**Task instructions**
Lines with the word "dwCount": copy all of them from the entries below.

··········

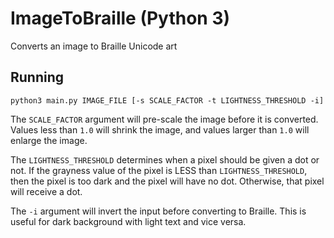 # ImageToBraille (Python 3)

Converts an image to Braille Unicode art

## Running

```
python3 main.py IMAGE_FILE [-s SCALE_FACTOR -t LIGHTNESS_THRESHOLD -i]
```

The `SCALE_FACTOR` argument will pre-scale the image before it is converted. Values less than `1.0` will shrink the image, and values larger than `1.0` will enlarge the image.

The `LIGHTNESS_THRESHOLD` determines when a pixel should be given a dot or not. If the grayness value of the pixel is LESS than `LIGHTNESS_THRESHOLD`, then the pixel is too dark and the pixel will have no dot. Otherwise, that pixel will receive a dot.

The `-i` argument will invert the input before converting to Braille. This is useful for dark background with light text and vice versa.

··········

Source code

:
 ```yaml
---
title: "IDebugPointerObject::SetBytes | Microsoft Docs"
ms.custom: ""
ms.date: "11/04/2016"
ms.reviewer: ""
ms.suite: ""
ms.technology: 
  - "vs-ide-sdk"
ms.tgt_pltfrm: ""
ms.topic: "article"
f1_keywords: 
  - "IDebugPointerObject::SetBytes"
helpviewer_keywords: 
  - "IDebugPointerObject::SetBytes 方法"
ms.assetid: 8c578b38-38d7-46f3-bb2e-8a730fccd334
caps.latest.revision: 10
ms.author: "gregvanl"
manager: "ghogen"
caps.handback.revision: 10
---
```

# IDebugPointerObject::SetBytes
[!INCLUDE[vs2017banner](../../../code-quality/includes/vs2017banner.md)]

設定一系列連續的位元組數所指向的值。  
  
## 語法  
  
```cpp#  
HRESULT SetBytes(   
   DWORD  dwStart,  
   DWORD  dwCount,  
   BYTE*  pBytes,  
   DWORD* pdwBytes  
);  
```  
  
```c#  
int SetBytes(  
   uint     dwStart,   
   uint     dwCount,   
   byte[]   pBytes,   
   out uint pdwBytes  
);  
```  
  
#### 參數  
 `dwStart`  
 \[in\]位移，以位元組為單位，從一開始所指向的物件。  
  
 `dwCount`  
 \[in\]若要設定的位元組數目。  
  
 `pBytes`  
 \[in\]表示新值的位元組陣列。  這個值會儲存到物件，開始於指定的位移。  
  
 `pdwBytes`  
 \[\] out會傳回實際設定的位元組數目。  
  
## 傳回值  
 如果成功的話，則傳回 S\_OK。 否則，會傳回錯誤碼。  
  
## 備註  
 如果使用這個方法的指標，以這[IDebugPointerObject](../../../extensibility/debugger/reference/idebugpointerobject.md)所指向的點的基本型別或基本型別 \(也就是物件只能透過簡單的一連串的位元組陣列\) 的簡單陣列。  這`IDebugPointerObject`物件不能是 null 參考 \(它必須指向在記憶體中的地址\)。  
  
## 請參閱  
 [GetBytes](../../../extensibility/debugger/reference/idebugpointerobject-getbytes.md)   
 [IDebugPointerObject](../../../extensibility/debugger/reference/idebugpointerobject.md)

··········

**Completed task**
   DWORD  dwCount,  
   uint     dwCount,   
 `dwCount`  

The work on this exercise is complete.